Известные прозаики, знаменитые поэты и маститые критики, отыскав нужную подворотню, проникали в первый двор, где стоит Успенский храм и где больше нет кладбища с его завывающими салтыковскими привидениями, и вступали под низкие своды второй подворотни. Иные сослепу тотчас шарахались в лужу, но большинству удавалось, балансируя, одолеть эти несколько метров вдоль стеночки и подняться в редакцию. Фазиль Искандер, Владимир Маканин, Александр Городницкий, Евгений Рейн, Синявский и Розанова, Виктор Пелевин и другие известные люди, чертыхаясь и злобно косясь на лужу, балансировали и проникали в редакцию. И ничего себе. То есть мне ни разу не доводилось слышать от них ни одного жалобного или сердитого слова на все эти неудобства. Эти люди несли в журнал свои замечательные романы, прекрасные стихи и потрясающие статьи, не обращая внимания ни на унылые корпуса Чижова, ни на завывающие салтыковские души, ни даже на лужу. А ведь кое-кто из них мог бы плюнуть на лужу и отнести рукопись, скажем, в Малый Путинковский на задворки кинотеатра или на Поварскую в дом с земляными полами, а то и на улицу “Правды” — сплошную автостоянку. Но нет, они отвергали задворки, земляные полы и даже автостоянку, отдавая предпочтение луже. Ни в Париже, ни в Лондоне, ни даже в Нью-Йорке вы луж перед редакциями не увидите. И хотя и там издатели и редакторы не всегда — далеко не всегда — сидят в роскошных офисах, но луж перед этими офисами, даже перед самыми скромными, вы не встретите никогда. Ни перед “Галлимаром”, ни перед “Пингвином”, ни даже перед “Харперзом”.
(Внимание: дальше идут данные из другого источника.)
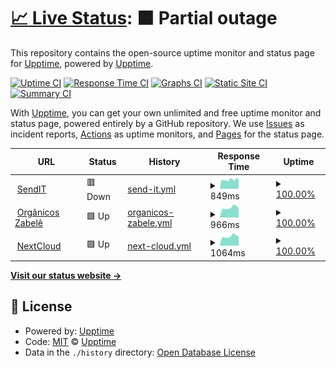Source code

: # [📈 Live Status](https://upptime.github.io/upptime): <!--live status--> **🟧 Partial outage**

This repository contains the open-source uptime monitor and status page for [Upptime](https://upptime.js.org), powered by [Upptime](https://github.com/upptime/upptime).

[![Uptime CI](https://github.com/koj-co/upptime/workflows/Uptime%20CI/badge.svg)](https://github.com/koj-co/upptime/actions?query=workflow%3A%22Uptime+CI%22)
[![Response Time CI](https://github.com/koj-co/upptime/workflows/Response%20Time%20CI/badge.svg)](https://github.com/koj-co/upptime/actions?query=workflow%3A%22Response+Time+CI%22)
[![Graphs CI](https://github.com/koj-co/upptime/workflows/Graphs%20CI/badge.svg)](https://github.com/koj-co/upptime/actions?query=workflow%3A%22Graphs+CI%22)
[![Static Site CI](https://github.com/koj-co/upptime/workflows/Static%20Site%20CI/badge.svg)](https://github.com/koj-co/upptime/actions?query=workflow%3A%22Static+Site+CI%22)
[![Summary CI](https://github.com/koj-co/upptime/workflows/Summary%20CI/badge.svg)](https://github.com/koj-co/upptime/actions?query=workflow%3A%22Summary+CI%22)

With [Upptime](https://upptime.js.org), you can get your own unlimited and free uptime monitor and status page, powered entirely by a GitHub repository. We use [Issues](https://github.com/upptime/upptime/issues) as incident reports, [Actions](https://github.com/upptime/upptime/actions) as uptime monitors, and [Pages](https://upptime.github.io/upptime) for the status page.

<!--start: status pages-->
<!-- This summary is generated by Upptime (https://github.com/upptime/upptime) -->
<!-- Do not edit this manually, your changes will be overwritten -->
<!-- prettier-ignore -->
| URL | Status | History | Response Time | Uptime |
| --- | ------ | ------- | ------------- | ------ |
| <img alt="" src="https://favicons.githubusercontent.com/sendit.dannluciano.com.br" height="13"> [SendIT](https://sendit.dannluciano.com.br) | 🟥 Down | [send-it.yml](https://github.com/dannluciano/upptime/commits/HEAD/history/send-it.yml) | <details><summary><img alt="Response time graph" src="./graphs/send-it/response-time-week.png" height="20"> 849ms</summary><br><a href="https://dannluciano.github.io/upptime/history/send-it"><img alt="Response time 1144" src="https://img.shields.io/endpoint?url=https%3A%2F%2Fraw.githubusercontent.com%2Fdannluciano%2Fupptime%2FHEAD%2Fapi%2Fsend-it%2Fresponse-time.json"></a><br><a href="https://dannluciano.github.io/upptime/history/send-it"><img alt="24-hour response time 0" src="https://img.shields.io/endpoint?url=https%3A%2F%2Fraw.githubusercontent.com%2Fdannluciano%2Fupptime%2FHEAD%2Fapi%2Fsend-it%2Fresponse-time-day.json"></a><br><a href="https://dannluciano.github.io/upptime/history/send-it"><img alt="7-day response time 849" src="https://img.shields.io/endpoint?url=https%3A%2F%2Fraw.githubusercontent.com%2Fdannluciano%2Fupptime%2FHEAD%2Fapi%2Fsend-it%2Fresponse-time-week.json"></a><br><a href="https://dannluciano.github.io/upptime/history/send-it"><img alt="30-day response time 918" src="https://img.shields.io/endpoint?url=https%3A%2F%2Fraw.githubusercontent.com%2Fdannluciano%2Fupptime%2FHEAD%2Fapi%2Fsend-it%2Fresponse-time-month.json"></a><br><a href="https://dannluciano.github.io/upptime/history/send-it"><img alt="1-year response time 1155" src="https://img.shields.io/endpoint?url=https%3A%2F%2Fraw.githubusercontent.com%2Fdannluciano%2Fupptime%2FHEAD%2Fapi%2Fsend-it%2Fresponse-time-year.json"></a></details> | <details><summary><a href="https://dannluciano.github.io/upptime/history/send-it">100.00%</a></summary><a href="https://dannluciano.github.io/upptime/history/send-it"><img alt="All-time uptime 99.73%" src="https://img.shields.io/endpoint?url=https%3A%2F%2Fraw.githubusercontent.com%2Fdannluciano%2Fupptime%2FHEAD%2Fapi%2Fsend-it%2Fuptime.json"></a><br><a href="https://dannluciano.github.io/upptime/history/send-it"><img alt="24-hour uptime 100.00%" src="https://img.shields.io/endpoint?url=https%3A%2F%2Fraw.githubusercontent.com%2Fdannluciano%2Fupptime%2FHEAD%2Fapi%2Fsend-it%2Fuptime-day.json"></a><br><a href="https://dannluciano.github.io/upptime/history/send-it"><img alt="7-day uptime 100.00%" src="https://img.shields.io/endpoint?url=https%3A%2F%2Fraw.githubusercontent.com%2Fdannluciano%2Fupptime%2FHEAD%2Fapi%2Fsend-it%2Fuptime-week.json"></a><br><a href="https://dannluciano.github.io/upptime/history/send-it"><img alt="30-day uptime 100.00%" src="https://img.shields.io/endpoint?url=https%3A%2F%2Fraw.githubusercontent.com%2Fdannluciano%2Fupptime%2FHEAD%2Fapi%2Fsend-it%2Fuptime-month.json"></a><br><a href="https://dannluciano.github.io/upptime/history/send-it"><img alt="1-year uptime 100.00%" src="https://img.shields.io/endpoint?url=https%3A%2F%2Fraw.githubusercontent.com%2Fdannluciano%2Fupptime%2FHEAD%2Fapi%2Fsend-it%2Fuptime-year.json"></a></details>
| <img alt="" src="https://favicons.githubusercontent.com/www.organicosrn.eco.br" height="13"> [Orgânicos Zabelê](https://www.organicosrn.eco.br) | 🟩 Up | [organicos-zabele.yml](https://github.com/dannluciano/upptime/commits/HEAD/history/organicos-zabele.yml) | <details><summary><img alt="Response time graph" src="./graphs/organicos-zabele/response-time-week.png" height="20"> 966ms</summary><br><a href="https://dannluciano.github.io/upptime/history/organicos-zabele"><img alt="Response time 687" src="https://img.shields.io/endpoint?url=https%3A%2F%2Fraw.githubusercontent.com%2Fdannluciano%2Fupptime%2FHEAD%2Fapi%2Forganicos-zabele%2Fresponse-time.json"></a><br><a href="https://dannluciano.github.io/upptime/history/organicos-zabele"><img alt="24-hour response time 1129" src="https://img.shields.io/endpoint?url=https%3A%2F%2Fraw.githubusercontent.com%2Fdannluciano%2Fupptime%2FHEAD%2Fapi%2Forganicos-zabele%2Fresponse-time-day.json"></a><br><a href="https://dannluciano.github.io/upptime/history/organicos-zabele"><img alt="7-day response time 966" src="https://img.shields.io/endpoint?url=https%3A%2F%2Fraw.githubusercontent.com%2Fdannluciano%2Fupptime%2FHEAD%2Fapi%2Forganicos-zabele%2Fresponse-time-week.json"></a><br><a href="https://dannluciano.github.io/upptime/history/organicos-zabele"><img alt="30-day response time 1040" src="https://img.shields.io/endpoint?url=https%3A%2F%2Fraw.githubusercontent.com%2Fdannluciano%2Fupptime%2FHEAD%2Fapi%2Forganicos-zabele%2Fresponse-time-month.json"></a><br><a href="https://dannluciano.github.io/upptime/history/organicos-zabele"><img alt="1-year response time 705" src="https://img.shields.io/endpoint?url=https%3A%2F%2Fraw.githubusercontent.com%2Fdannluciano%2Fupptime%2FHEAD%2Fapi%2Forganicos-zabele%2Fresponse-time-year.json"></a></details> | <details><summary><a href="https://dannluciano.github.io/upptime/history/organicos-zabele">100.00%</a></summary><a href="https://dannluciano.github.io/upptime/history/organicos-zabele"><img alt="All-time uptime 100.00%" src="https://img.shields.io/endpoint?url=https%3A%2F%2Fraw.githubusercontent.com%2Fdannluciano%2Fupptime%2FHEAD%2Fapi%2Forganicos-zabele%2Fuptime.json"></a><br><a href="https://dannluciano.github.io/upptime/history/organicos-zabele"><img alt="24-hour uptime 100.00%" src="https://img.shields.io/endpoint?url=https%3A%2F%2Fraw.githubusercontent.com%2Fdannluciano%2Fupptime%2FHEAD%2Fapi%2Forganicos-zabele%2Fuptime-day.json"></a><br><a href="https://dannluciano.github.io/upptime/history/organicos-zabele"><img alt="7-day uptime 100.00%" src="https://img.shields.io/endpoint?url=https%3A%2F%2Fraw.githubusercontent.com%2Fdannluciano%2Fupptime%2FHEAD%2Fapi%2Forganicos-zabele%2Fuptime-week.json"></a><br><a href="https://dannluciano.github.io/upptime/history/organicos-zabele"><img alt="30-day uptime 100.00%" src="https://img.shields.io/endpoint?url=https%3A%2F%2Fraw.githubusercontent.com%2Fdannluciano%2Fupptime%2FHEAD%2Fapi%2Forganicos-zabele%2Fuptime-month.json"></a><br><a href="https://dannluciano.github.io/upptime/history/organicos-zabele"><img alt="1-year uptime 100.00%" src="https://img.shields.io/endpoint?url=https%3A%2F%2Fraw.githubusercontent.com%2Fdannluciano%2Fupptime%2FHEAD%2Fapi%2Forganicos-zabele%2Fuptime-year.json"></a></details>
| <img alt="" src="https://favicons.githubusercontent.com/cloud.dannluciano.com.br" height="13"> [NextCloud](https://cloud.dannluciano.com.br) | 🟩 Up | [next-cloud.yml](https://github.com/dannluciano/upptime/commits/HEAD/history/next-cloud.yml) | <details><summary><img alt="Response time graph" src="./graphs/next-cloud/response-time-week.png" height="20"> 1064ms</summary><br><a href="https://dannluciano.github.io/upptime/history/next-cloud"><img alt="Response time 830" src="https://img.shields.io/endpoint?url=https%3A%2F%2Fraw.githubusercontent.com%2Fdannluciano%2Fupptime%2FHEAD%2Fapi%2Fnext-cloud%2Fresponse-time.json"></a><br><a href="https://dannluciano.github.io/upptime/history/next-cloud"><img alt="24-hour response time 1231" src="https://img.shields.io/endpoint?url=https%3A%2F%2Fraw.githubusercontent.com%2Fdannluciano%2Fupptime%2FHEAD%2Fapi%2Fnext-cloud%2Fresponse-time-day.json"></a><br><a href="https://dannluciano.github.io/upptime/history/next-cloud"><img alt="7-day response time 1064" src="https://img.shields.io/endpoint?url=https%3A%2F%2Fraw.githubusercontent.com%2Fdannluciano%2Fupptime%2FHEAD%2Fapi%2Fnext-cloud%2Fresponse-time-week.json"></a><br><a href="https://dannluciano.github.io/upptime/history/next-cloud"><img alt="30-day response time 1085" src="https://img.shields.io/endpoint?url=https%3A%2F%2Fraw.githubusercontent.com%2Fdannluciano%2Fupptime%2FHEAD%2Fapi%2Fnext-cloud%2Fresponse-time-month.json"></a><br><a href="https://dannluciano.github.io/upptime/history/next-cloud"><img alt="1-year response time 849" src="https://img.shields.io/endpoint?url=https%3A%2F%2Fraw.githubusercontent.com%2Fdannluciano%2Fupptime%2FHEAD%2Fapi%2Fnext-cloud%2Fresponse-time-year.json"></a></details> | <details><summary><a href="https://dannluciano.github.io/upptime/history/next-cloud">100.00%</a></summary><a href="https://dannluciano.github.io/upptime/history/next-cloud"><img alt="All-time uptime 99.69%" src="https://img.shields.io/endpoint?url=https%3A%2F%2Fraw.githubusercontent.com%2Fdannluciano%2Fupptime%2FHEAD%2Fapi%2Fnext-cloud%2Fuptime.json"></a><br><a href="https://dannluciano.github.io/upptime/history/next-cloud"><img alt="24-hour uptime 100.00%" src="https://img.shields.io/endpoint?url=https%3A%2F%2Fraw.githubusercontent.com%2Fdannluciano%2Fupptime%2FHEAD%2Fapi%2Fnext-cloud%2Fuptime-day.json"></a><br><a href="https://dannluciano.github.io/upptime/history/next-cloud"><img alt="7-day uptime 100.00%" src="https://img.shields.io/endpoint?url=https%3A%2F%2Fraw.githubusercontent.com%2Fdannluciano%2Fupptime%2FHEAD%2Fapi%2Fnext-cloud%2Fuptime-week.json"></a><br><a href="https://dannluciano.github.io/upptime/history/next-cloud"><img alt="30-day uptime 100.00%" src="https://img.shields.io/endpoint?url=https%3A%2F%2Fraw.githubusercontent.com%2Fdannluciano%2Fupptime%2FHEAD%2Fapi%2Fnext-cloud%2Fuptime-month.json"></a><br><a href="https://dannluciano.github.io/upptime/history/next-cloud"><img alt="1-year uptime 100.00%" src="https://img.shields.io/endpoint?url=https%3A%2F%2Fraw.githubusercontent.com%2Fdannluciano%2Fupptime%2FHEAD%2Fapi%2Fnext-cloud%2Fuptime-year.json"></a></details>

<!--end: status pages-->

[**Visit our status website →**](https://upptime.github.io/upptime)

## 📄 License

- Powered by: [Upptime](https://github.com/upptime/upptime)
- Code: [MIT](./LICENSE) © [Upptime](https://upptime.js.org)
- Data in the `./history` directory: [Open Database License](https://opendatacommons.org/licenses/odbl/1-0/)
Мужчин и женщин, работавших в “Знамени”, понять можно: там, за лужей, была их служба. Но иногда трудно было понять тех, кто там не служил. Ради чего они-то шли через лужу? Там, в “Знамени”, медом, что ли, намазано? Так я вам скажу как очевидец и свидетель: медом там, к сожалению, никогда не было намазано. Более того, там даже горчицей не было намазано, хотя иногда казалось, что горчица там водится в промышленных объемах. А иногда так даже и хотелось, чтобы было намазано горчицей. Но чего не было, того не было. Там только чай, а остальное лишь по праздникам или с собой, в портфеле.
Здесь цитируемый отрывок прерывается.